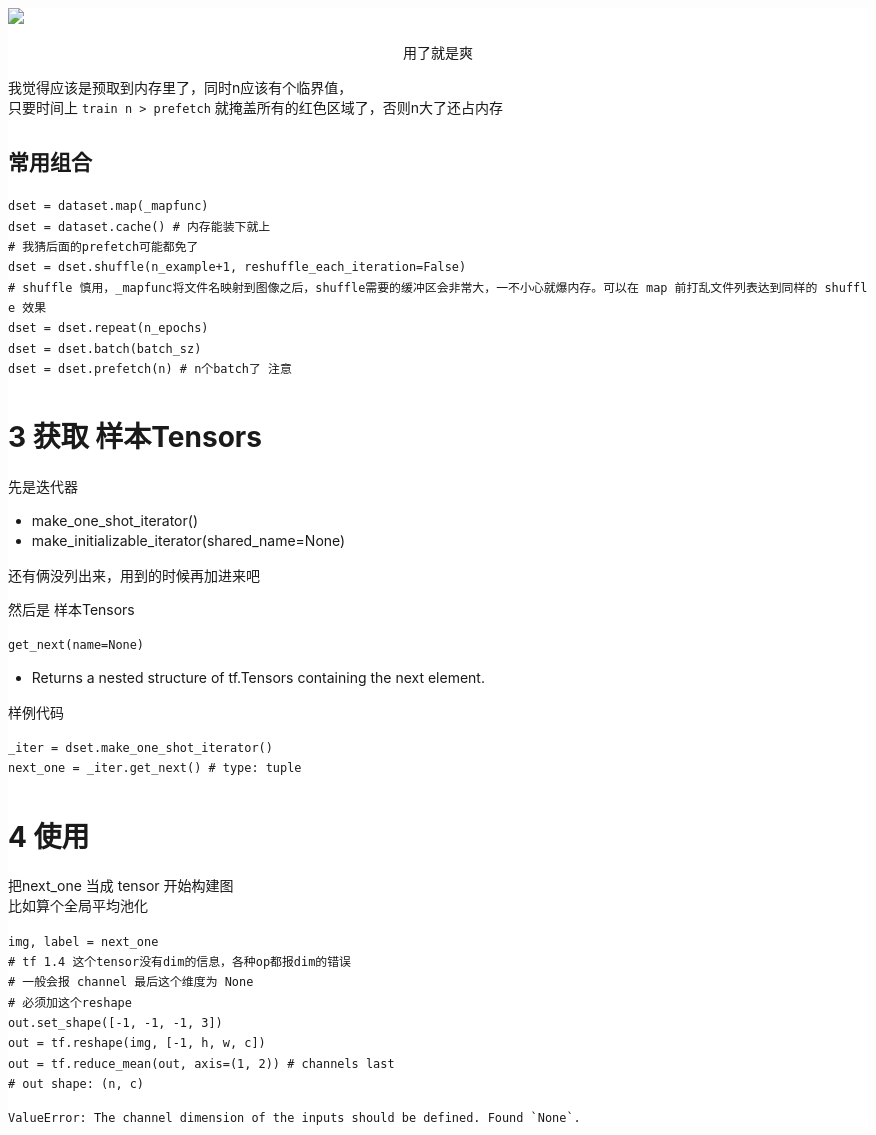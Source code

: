 ![](https://raw.githubusercontent.com/HustCoderHu/myStorage/master/prefetch.png)  
<center>用了就是爽</center>

我觉得应该是预取到内存里了，同时n应该有个临界值，  
只要时间上 `train n > prefetch` 就掩盖所有的红色区域了，否则n大了还占内存

## 常用组合
```
dset = dataset.map(_mapfunc)
dset = dataset.cache() # 内存能装下就上
# 我猜后面的prefetch可能都免了
dset = dset.shuffle(n_example+1, reshuffle_each_iteration=False)
# shuffle 慎用，_mapfunc将文件名映射到图像之后，shuffle需要的缓冲区会非常大，一不小心就爆内存。可以在 map 前打乱文件列表达到同样的 shuffle 效果
dset = dset.repeat(n_epochs)
dset = dset.batch(batch_sz)
dset = dset.prefetch(n) # n个batch了 注意
```

# 3 获取 样本Tensors
先是迭代器
- make_one_shot_iterator()
- make_initializable_iterator(shared_name=None)  

还有俩没列出来，用到的时候再加进来吧  

然后是 样本Tensors
```
get_next(name=None)
```
* Returns a nested structure of tf.Tensors containing the next element.

样例代码
```
_iter = dset.make_one_shot_iterator()
next_one = _iter.get_next() # type: tuple
```
# 4 使用
把next_one 当成 tensor 开始构建图  
比如算个全局平均池化
```
img, label = next_one
# tf 1.4 这个tensor没有dim的信息，各种op都报dim的错误
# 一般会报 channel 最后这个维度为 None
# 必须加这个reshape
out.set_shape([-1, -1, -1, 3])
out = tf.reshape(img, [-1, h, w, c])
out = tf.reduce_mean(out, axis=(1, 2)) # channels last
# out shape: (n, c)
```

```
ValueError: The channel dimension of the inputs should be defined. Found `None`.
```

- **Exercise directions**
Give back the material above word for word; no picture belongs in it.

- **Answer section**
Source code

: ![](https://raw.githubusercontent.com/HustCoderHu/myStorage/master/prefetch.png)  
<center>用了就是爽</center>

我觉得应该是预取到内存里了，同时n应该有个临界值，  
只要时间上 `train n > prefetch` 就掩盖所有的红色区域了，否则n大了还占内存

## 常用组合
```
dset = dataset.map(_mapfunc)
dset = dataset.cache() # 内存能装下就上
# 我猜后面的prefetch可能都免了
dset = dset.shuffle(n_example+1, reshuffle_each_iteration=False)
# shuffle 慎用，_mapfunc将文件名映射到图像之后，shuffle需要的缓冲区会非常大，一不小心就爆内存。可以在 map 前打乱文件列表达到同样的 shuffle 效果
dset = dset.repeat(n_epochs)
dset = dset.batch(batch_sz)
dset = dset.prefetch(n) # n个batch了 注意
```

# 3 获取 样本Tensors
先是迭代器
- make_one_shot_iterator()
- make_initializable_iterator(shared_name=None)  

还有俩没列出来，用到的时候再加进来吧  

然后是 样本Tensors
```
get_next(name=None)
```
* Returns a nested structure of tf.Tensors containing the next element.

样例代码
```
_iter = dset.make_one_shot_iterator()
next_one = _iter.get_next() # type: tuple
```
# 4 使用
把next_one 当成 tensor 开始构建图  
比如算个全局平均池化
```
img, label = next_one
# tf 1.4 这个tensor没有dim的信息，各种op都报dim的错误
# 一般会报 channel 最后这个维度为 None
# 必须加这个reshape
out.set_shape([-1, -1, -1, 3])
out = tf.reshape(img, [-1, h, w, c])
out = tf.reduce_mean(out, axis=(1, 2)) # channels last
# out shape: (n, c)
```

```
ValueError: The channel dimension of the inputs should be defined. Found `None`.
```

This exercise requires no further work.